The performance of Cardiff City
Sorry to use the word again, but “frustrating” sums it up for me. The reason I say that is that, having made our usual slow start, we spent the last twenty five minutes of the first half showing exactly how Palace could have been beaten as we moved the ball with pace and accuracy to create situations through playing good football and standing up to Palace’s physical approach. However, for the other sixty five minutes we failed to impose our will on the visitors and Palace looked quicker to the ball as they won the majority of the second ball and fifty/fifty challenges all over the pitch.
One incident during the second half summed the majority of the game up for me when, in a typically scrappy passage of play, Palace won five consecutive aerial challenges as both sides indulged in a boring period of headball. Nothing came of that passage of play, but it did have me thinking that the opposition maybe wanted it more than we did yesterday and the suspicion still lingers that some of our players don’t fancy it against opponents who face up to them mentally and, in particular, physically.
It should be said that Dave Jones did compliment the team on the determination they showed but I didn’t think there was enough of that commodity in the second half in particular when, for the second time this season, we looked bereft of any real attacking threat when Jay Bothroyd wasn’t there – it’s a real worry that he is, apparently, a doubt for the Coventry match on Tuesday.

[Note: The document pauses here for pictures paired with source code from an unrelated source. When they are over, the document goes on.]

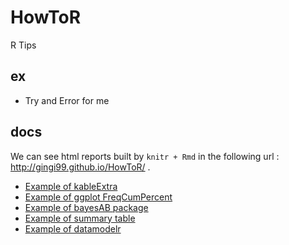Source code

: # HowToR
R Tips 

## ex
- Try and Error for me

## docs
We can see html reports built by ```knitr + Rmd``` in the following url : http://gingi99.github.io/HowToR/ .

* [Example of kableExtra](http://gingi99.github.io/HowToR/ex_kableExtra.html)
* [Example of ggplot FreqCumPercent](http://gingi99.github.io/HowToR/ex_ggplot_FreqCumPercent.html)
* [Example of bayesAB package](http://gingi99.github.io/HowToR/ex_bayesianABTest.html)
* [Example of summary table](http://gingi99.github.io/HowToR/ex_summary_table.html)
* [Example of datamodelr](http://gingi99.github.io/HowToR/ex_datamodelr.html)
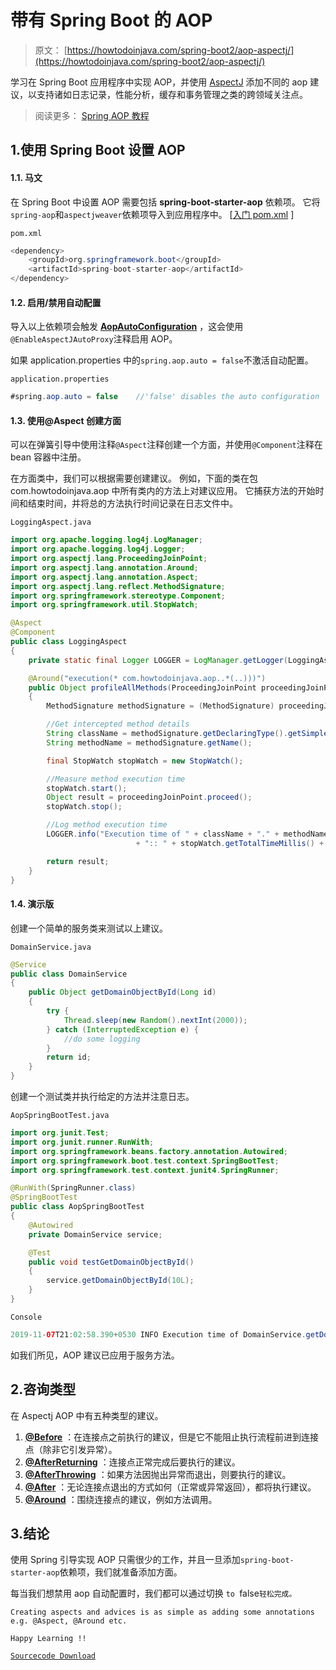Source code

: # 带有 Spring Boot 的 AOP

> 原文： [https://howtodoinjava.com/spring-boot2/aop-aspectj/](https://howtodoinjava.com/spring-boot2/aop-aspectj/)

学习在 Spring Boot 应用程序中实现 AOP，并使用 [AspectJ](https://www.eclipse.org/aspectj/) 添加不同的 aop 建议，以支持诸如日志记录，性能分析，缓存和事务管理之类的跨领域关注点。

> 阅读更多： [Spring AOP 教程](https://howtodoinjava.com/spring-aop-tutorial/)

## 1.使用 Spring Boot 设置 AOP

#### 1.1. 马文

在 Spring Boot 中设置 AOP 需要包括 **spring-boot-starter-aop** 依赖项。 它将`spring-aop`和`aspectjweaver`依赖项导入到应用程序中。 [[入门 pom.xml](https://github.com/spring-projects/spring-boot/blob/master/spring-boot-project/spring-boot-starters/spring-boot-starter-aop/pom.xml) ]

`pom.xml`

```java
<dependency>
	<groupId>org.springframework.boot</groupId>
	<artifactId>spring-boot-starter-aop</artifactId>
</dependency>

```

#### 1.2. 启用/禁用自动配置

导入以上依赖项会触发 **[AopAutoConfiguration](https://docs.spring.io/spring-boot/docs/current/api/org/springframework/boot/autoconfigure/aop/AopAutoConfiguration.html)** ，这会使用`@EnableAspectJAutoProxy`注释启用 AOP。

如果 application.properties 中的`spring.aop.auto = false`不激活自动配置。

`application.properties`

```java
#spring.aop.auto = false	//'false' disables the auto configuration

```

#### 1.3. 使用@Aspect 创建方面

可以在弹簧引导中使用注释`@Aspect`注释创建一个方面，并使用`@Component`注释在 bean 容器中注册。

在方面类中，我们可以根据需要创建建议。 例如，下面的类在包 com.howtodoinjava.aop 中所有类内的方法上对建议应用。 它捕获方法的开始时间和结束时间，并将总的方法执行时间记录在日志文件中。

`LoggingAspect.java`

```java
import org.apache.logging.log4j.LogManager;
import org.apache.logging.log4j.Logger;
import org.aspectj.lang.ProceedingJoinPoint;
import org.aspectj.lang.annotation.Around;
import org.aspectj.lang.annotation.Aspect;
import org.aspectj.lang.reflect.MethodSignature;
import org.springframework.stereotype.Component;
import org.springframework.util.StopWatch;

@Aspect
@Component
public class LoggingAspect 
{
	private static final Logger LOGGER = LogManager.getLogger(LoggingAspect.class);

	@Around("execution(* com.howtodoinjava.aop..*(..)))")
    public Object profileAllMethods(ProceedingJoinPoint proceedingJoinPoint) throws Throwable 
    {
        MethodSignature methodSignature = (MethodSignature) proceedingJoinPoint.getSignature();

        //Get intercepted method details
        String className = methodSignature.getDeclaringType().getSimpleName();
        String methodName = methodSignature.getName();

        final StopWatch stopWatch = new StopWatch();

        //Measure method execution time
        stopWatch.start();
        Object result = proceedingJoinPoint.proceed();
        stopWatch.stop();

        //Log method execution time
        LOGGER.info("Execution time of " + className + "." + methodName + " "
        					+ ":: " + stopWatch.getTotalTimeMillis() + " ms");

        return result;
    }
}

```

#### 1.4. 演示版

创建一个简单的服务类来测试以上建议。

`DomainService.java`

```java
@Service
public class DomainService 
{
	public Object getDomainObjectById(Long id)
	{
		try {
			Thread.sleep(new Random().nextInt(2000));
		} catch (InterruptedException e) {
			//do some logging
		}
        return id;
    }
}

```

创建一个测试类并执行给定的方法并注意日志。

`AopSpringBootTest.java`

```java
import org.junit.Test;
import org.junit.runner.RunWith;
import org.springframework.beans.factory.annotation.Autowired;
import org.springframework.boot.test.context.SpringBootTest;
import org.springframework.test.context.junit4.SpringRunner;

@RunWith(SpringRunner.class)
@SpringBootTest
public class AopSpringBootTest 
{
	@Autowired
	private DomainService service;

	@Test
	public void testGetDomainObjectById() 
	{
		service.getDomainObjectById(10L);
	}
}

```

`Console`

```java
2019-11-07T21:02:58.390+0530 INFO Execution time of DomainService.getDomainObjectById :: 1145 ms

```

如我们所见，AOP 建议已应用于服务方法。

## 2.咨询类型

在 Aspectj AOP 中有五种类型的建议。

1.  **[@Before](https://howtodoinjava.com/spring-aop/aspectj-before-annotation-example/)** ：在连接点之前执行的建议，但是它不能阻止执行流程前进到连接点（除非它引发异常）。
2.  **[@AfterReturning](https://howtodoinjava.com/spring-aop/aspectj-after-returning-annotation-example/)** ：连接点正常完成后要执行的建议。
3.  **[@AfterThrowing](https://howtodoinjava.com/spring-aop/aspectj-afterthrowing-annotation-example/)** ：如果方法因抛出异常而退出，则要执行的建议。
4.  **[@After](https://howtodoinjava.com/spring-aop/aspectj-after-annotation-example/)** ：无论连接点退出的方式如何（正常或异常返回），都将执行建议。
5.  **[@Around](https://howtodoinjava.com/spring-aop/aspectj-around-annotation-example/)** ：围绕连接点的建议，例如方法调用。

## 3.结论

使用 Spring 引导实现 AOP 只需很少的工作，并且一旦添加`spring-boot-starter-aop`依赖项，我们就准备添加方面。

每当我们想禁用 aop 自动配置时，我们都可以通过切换 `to `false`轻松完成。`

`Creating aspects and advices is as simple as adding some annotations e.g. @Aspect, @Around etc.`

`Happy Learning !!`

[`Sourcecode Download`](https://github.com/lokeshgupta1981/SpringExamples/tree/master/aop)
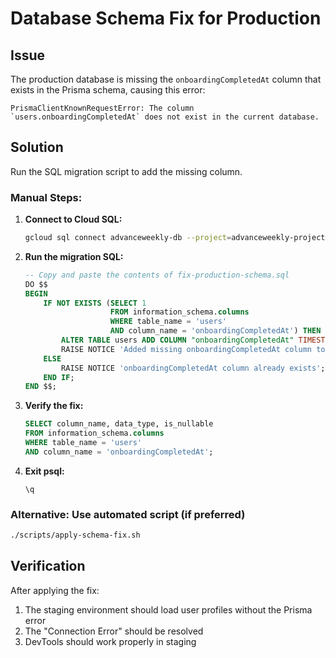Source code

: # Database Schema Fix for Production

## Issue
The production database is missing the `onboardingCompletedAt` column that exists in the Prisma schema, causing this error:
```
PrismaClientKnownRequestError: The column `users.onboardingCompletedAt` does not exist in the current database.
```

## Solution
Run the SQL migration script to add the missing column.

### Manual Steps:

1. **Connect to Cloud SQL:**
   ```bash
   gcloud sql connect advanceweekly-db --project=advanceweekly-project --database=advanceweekly --user=postgres
   ```

2. **Run the migration SQL:**
   ```sql
   -- Copy and paste the contents of fix-production-schema.sql
   DO $$ 
   BEGIN
       IF NOT EXISTS (SELECT 1 
                      FROM information_schema.columns 
                      WHERE table_name = 'users' 
                      AND column_name = 'onboardingCompletedAt') THEN
           ALTER TABLE users ADD COLUMN "onboardingCompletedAt" TIMESTAMP(3);
           RAISE NOTICE 'Added missing onboardingCompletedAt column to users table';
       ELSE
           RAISE NOTICE 'onboardingCompletedAt column already exists';
       END IF;
   END $$;
   ```

3. **Verify the fix:**
   ```sql
   SELECT column_name, data_type, is_nullable 
   FROM information_schema.columns 
   WHERE table_name = 'users' 
   AND column_name = 'onboardingCompletedAt';
   ```

4. **Exit psql:**
   ```
   \q
   ```

### Alternative: Use automated script (if preferred)
```bash
./scripts/apply-schema-fix.sh
```

## Verification
After applying the fix:
1. The staging environment should load user profiles without the Prisma error
2. The "Connection Error" should be resolved
3. DevTools should work properly in staging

One other thing worth commenting on is that,while many concentrate solely on blaming the centrebacks and keeper for the goals we have conceded from crosses this season, I think Dave Jones got it dead right yesterday when he said that we didn’t do enough to prevent the ball being crossed in for Alan Lee’s header which led to Palace’s goal and I believe that this is a criticism that can be applied to other goals we have conceded. Given his lack of experience, you would have thought that Adam Matthews would have been to blame for this happening, but the truth is that, apart from at Sheffield Wednesday where he had an uncomfortable afternoon, most of the goals conceded from crosses in recent weeks have come from our left hand side – I don’t think it will be long before we see Kevin McNaughton featuring in the starting line up again.
To finish, I would like to say that it wasn’t all doom and gloom yesterday, we did at least manage to get something out of a match where we conceded the first goal and Peter Whittingham’s continued his hot goalscoring streak in a good individual performance which, encouragingly, has become the norm this season. However, I thought the most encouraging thing from City’s viewpoint yesterday was the performance of Adam Matthews who continues to mix decent defensive work with good footballing ability and instincts going forward – Matthews’ passing at times yesterday was as good as any produced by his team mates and his quickly taken thrown in started the move for our equaliser. The thing is though that I believe that we are only seeing a small amount of what Matthews can offer going forward at the moment and, with increasing confidence and know how, he will become a real attacking threat down the right – perhaps if the Malaysians do come through with the money, it may be that Matthews will show that ability in a City shirt and not in the colours of some other team come next February or March.